Half A War by Joe Abercrombie book review

The Shattered Sea trilogy gets its swansong in Half A War

Half A War

The final instalment in Joe Abercrombie’s Shattered Sea trilogy, Half A War picks up right where Half The World left off, with the newly allied Gettlanders and Vanstermen facing the odds against the High King.

This new book comes with a different set of narrators: Skara, a princess of a fallen empire seeking refuge in Gettland; Raith, a Vansterland soldier with a dark past; and Koll, the wood carver from Half The World, now apprentice to Father Yarvi.

Once you get part the initial jarring sense of familiarity, these choices make perfect sense: the contrasting perspectives we get on old characters heighten the moral ambiguity and make us question everything we thought we knew.

Ostensibly aimed at younger readers, this in no way talks down to its audience: right from the start there is no let-up in the amount of killing, making this a great jumping-on point for Abercrombie’s more adult fiction.

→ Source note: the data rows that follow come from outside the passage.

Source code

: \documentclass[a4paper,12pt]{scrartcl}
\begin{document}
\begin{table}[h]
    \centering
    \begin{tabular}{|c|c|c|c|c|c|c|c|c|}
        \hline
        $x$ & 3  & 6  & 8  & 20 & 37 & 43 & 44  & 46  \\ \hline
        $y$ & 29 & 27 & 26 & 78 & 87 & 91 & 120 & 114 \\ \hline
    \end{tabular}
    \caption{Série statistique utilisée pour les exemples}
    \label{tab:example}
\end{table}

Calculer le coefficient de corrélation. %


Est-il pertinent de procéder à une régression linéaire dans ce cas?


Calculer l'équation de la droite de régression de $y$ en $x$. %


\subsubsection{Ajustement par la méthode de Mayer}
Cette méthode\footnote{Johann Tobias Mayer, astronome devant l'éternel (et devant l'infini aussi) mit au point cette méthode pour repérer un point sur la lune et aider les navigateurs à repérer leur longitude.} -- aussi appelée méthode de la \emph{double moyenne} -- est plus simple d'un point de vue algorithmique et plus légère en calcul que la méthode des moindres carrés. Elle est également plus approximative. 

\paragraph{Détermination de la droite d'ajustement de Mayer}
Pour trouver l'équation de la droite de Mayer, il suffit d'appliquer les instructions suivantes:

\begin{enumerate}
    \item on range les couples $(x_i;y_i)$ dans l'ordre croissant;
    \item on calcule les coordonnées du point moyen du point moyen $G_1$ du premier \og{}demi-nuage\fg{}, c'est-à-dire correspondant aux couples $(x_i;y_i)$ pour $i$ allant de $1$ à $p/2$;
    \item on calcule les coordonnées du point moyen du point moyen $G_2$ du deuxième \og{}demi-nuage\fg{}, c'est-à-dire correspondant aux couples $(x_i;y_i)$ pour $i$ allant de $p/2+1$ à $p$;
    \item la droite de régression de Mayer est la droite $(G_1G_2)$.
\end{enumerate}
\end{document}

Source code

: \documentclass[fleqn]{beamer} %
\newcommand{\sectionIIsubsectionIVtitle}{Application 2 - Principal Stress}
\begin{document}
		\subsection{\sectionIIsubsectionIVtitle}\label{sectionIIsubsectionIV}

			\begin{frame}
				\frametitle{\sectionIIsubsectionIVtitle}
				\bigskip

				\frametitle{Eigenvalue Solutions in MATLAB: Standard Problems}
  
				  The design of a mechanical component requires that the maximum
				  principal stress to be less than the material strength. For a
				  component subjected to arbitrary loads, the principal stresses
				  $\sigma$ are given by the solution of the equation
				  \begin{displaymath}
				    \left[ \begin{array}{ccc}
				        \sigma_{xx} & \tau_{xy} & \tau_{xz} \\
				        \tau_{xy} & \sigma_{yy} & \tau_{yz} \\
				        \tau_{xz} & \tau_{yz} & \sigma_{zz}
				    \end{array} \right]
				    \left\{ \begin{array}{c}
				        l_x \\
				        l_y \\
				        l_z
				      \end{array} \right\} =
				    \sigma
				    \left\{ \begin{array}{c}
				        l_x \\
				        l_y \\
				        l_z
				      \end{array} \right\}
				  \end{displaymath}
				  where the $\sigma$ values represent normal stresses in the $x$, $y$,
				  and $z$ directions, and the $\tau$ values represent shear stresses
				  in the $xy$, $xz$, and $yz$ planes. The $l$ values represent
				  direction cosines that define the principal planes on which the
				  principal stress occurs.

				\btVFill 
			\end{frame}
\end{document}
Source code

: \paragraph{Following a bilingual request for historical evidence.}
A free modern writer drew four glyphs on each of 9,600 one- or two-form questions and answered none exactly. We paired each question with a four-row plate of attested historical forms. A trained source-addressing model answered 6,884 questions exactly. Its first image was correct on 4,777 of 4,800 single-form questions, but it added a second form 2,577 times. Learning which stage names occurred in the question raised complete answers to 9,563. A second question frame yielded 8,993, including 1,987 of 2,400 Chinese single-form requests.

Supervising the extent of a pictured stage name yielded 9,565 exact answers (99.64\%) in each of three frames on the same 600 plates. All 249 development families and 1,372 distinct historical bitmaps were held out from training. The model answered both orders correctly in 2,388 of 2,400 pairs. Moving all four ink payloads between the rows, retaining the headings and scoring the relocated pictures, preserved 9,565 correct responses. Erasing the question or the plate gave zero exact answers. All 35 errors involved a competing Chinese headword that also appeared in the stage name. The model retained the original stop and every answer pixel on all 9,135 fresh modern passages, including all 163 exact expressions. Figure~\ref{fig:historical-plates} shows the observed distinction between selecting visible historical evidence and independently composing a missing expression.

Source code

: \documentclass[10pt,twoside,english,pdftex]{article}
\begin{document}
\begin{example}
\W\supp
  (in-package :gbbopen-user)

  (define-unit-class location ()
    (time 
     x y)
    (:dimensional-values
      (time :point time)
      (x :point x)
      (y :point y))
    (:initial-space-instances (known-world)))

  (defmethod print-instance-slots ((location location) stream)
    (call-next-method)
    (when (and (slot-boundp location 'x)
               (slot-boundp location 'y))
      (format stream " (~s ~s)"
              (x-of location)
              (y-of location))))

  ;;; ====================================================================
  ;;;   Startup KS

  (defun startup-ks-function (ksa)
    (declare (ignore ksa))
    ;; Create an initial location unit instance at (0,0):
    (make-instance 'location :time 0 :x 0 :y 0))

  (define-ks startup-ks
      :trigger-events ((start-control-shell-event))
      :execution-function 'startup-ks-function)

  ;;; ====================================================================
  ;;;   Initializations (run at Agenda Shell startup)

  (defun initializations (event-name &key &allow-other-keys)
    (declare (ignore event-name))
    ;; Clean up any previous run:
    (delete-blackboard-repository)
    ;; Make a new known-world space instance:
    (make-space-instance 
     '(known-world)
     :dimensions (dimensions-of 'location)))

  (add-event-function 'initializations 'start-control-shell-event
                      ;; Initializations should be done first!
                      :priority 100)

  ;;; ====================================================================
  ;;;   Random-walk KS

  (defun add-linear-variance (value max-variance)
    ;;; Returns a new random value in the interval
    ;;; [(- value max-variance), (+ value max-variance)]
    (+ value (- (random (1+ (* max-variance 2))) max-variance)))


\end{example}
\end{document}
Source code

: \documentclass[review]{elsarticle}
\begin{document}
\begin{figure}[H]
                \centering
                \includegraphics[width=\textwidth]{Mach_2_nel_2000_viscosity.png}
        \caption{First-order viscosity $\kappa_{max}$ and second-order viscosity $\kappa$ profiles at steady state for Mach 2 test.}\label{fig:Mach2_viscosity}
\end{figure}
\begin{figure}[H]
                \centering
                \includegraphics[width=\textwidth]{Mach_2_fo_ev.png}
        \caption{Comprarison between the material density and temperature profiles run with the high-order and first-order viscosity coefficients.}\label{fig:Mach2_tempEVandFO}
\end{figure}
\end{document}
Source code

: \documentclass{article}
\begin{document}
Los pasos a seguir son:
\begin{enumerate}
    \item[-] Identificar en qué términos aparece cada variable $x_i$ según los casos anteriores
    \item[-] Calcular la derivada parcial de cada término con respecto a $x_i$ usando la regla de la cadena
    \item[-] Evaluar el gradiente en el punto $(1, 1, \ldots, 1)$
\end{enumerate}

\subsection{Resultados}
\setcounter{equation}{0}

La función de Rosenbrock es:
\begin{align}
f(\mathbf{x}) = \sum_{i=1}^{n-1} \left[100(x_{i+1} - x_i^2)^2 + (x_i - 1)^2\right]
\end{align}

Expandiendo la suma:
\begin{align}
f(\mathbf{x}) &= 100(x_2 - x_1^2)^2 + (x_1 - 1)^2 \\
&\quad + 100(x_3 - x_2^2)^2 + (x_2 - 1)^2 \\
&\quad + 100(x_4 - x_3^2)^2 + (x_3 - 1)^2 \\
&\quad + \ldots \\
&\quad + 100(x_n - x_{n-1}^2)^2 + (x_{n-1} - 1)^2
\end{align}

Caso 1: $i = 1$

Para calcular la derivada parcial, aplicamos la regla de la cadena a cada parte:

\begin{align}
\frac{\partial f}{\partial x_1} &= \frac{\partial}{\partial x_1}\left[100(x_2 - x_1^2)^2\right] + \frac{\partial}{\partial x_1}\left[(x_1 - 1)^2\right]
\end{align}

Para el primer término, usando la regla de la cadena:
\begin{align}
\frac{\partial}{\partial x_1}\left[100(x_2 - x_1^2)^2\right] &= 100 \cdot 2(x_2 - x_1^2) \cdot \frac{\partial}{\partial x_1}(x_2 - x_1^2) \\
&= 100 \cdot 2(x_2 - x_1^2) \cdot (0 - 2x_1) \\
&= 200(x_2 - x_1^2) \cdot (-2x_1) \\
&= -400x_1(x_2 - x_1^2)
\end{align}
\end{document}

But that’s not all there is to this; the plot meanders from place to place, keeping you guessing and unsure of exactly who to root for.

Every character has their own goals and motives – even characters who have been present since the first book are suddenly put under the microscope.

The only thing that hinders it is the transparently rushed macguffin of an ending. Granted, it serves a purpose in terms of providing resolution, but it’s hard not to feel a sense of anti-climax. On a separate note, the death of a particular character is arguably the saddest death seen in fantasy since Fred Weasley in Harry Potter.

This aside, there’s precious little to fault. In his Shattered Sea saga, Abercrombie has created a series that is by shades engaging, mesmerising and jaw-dropping, possessing themes and complex characters so rarely interrogated by YA fiction. In Half A War, he has supplied a fitting coda.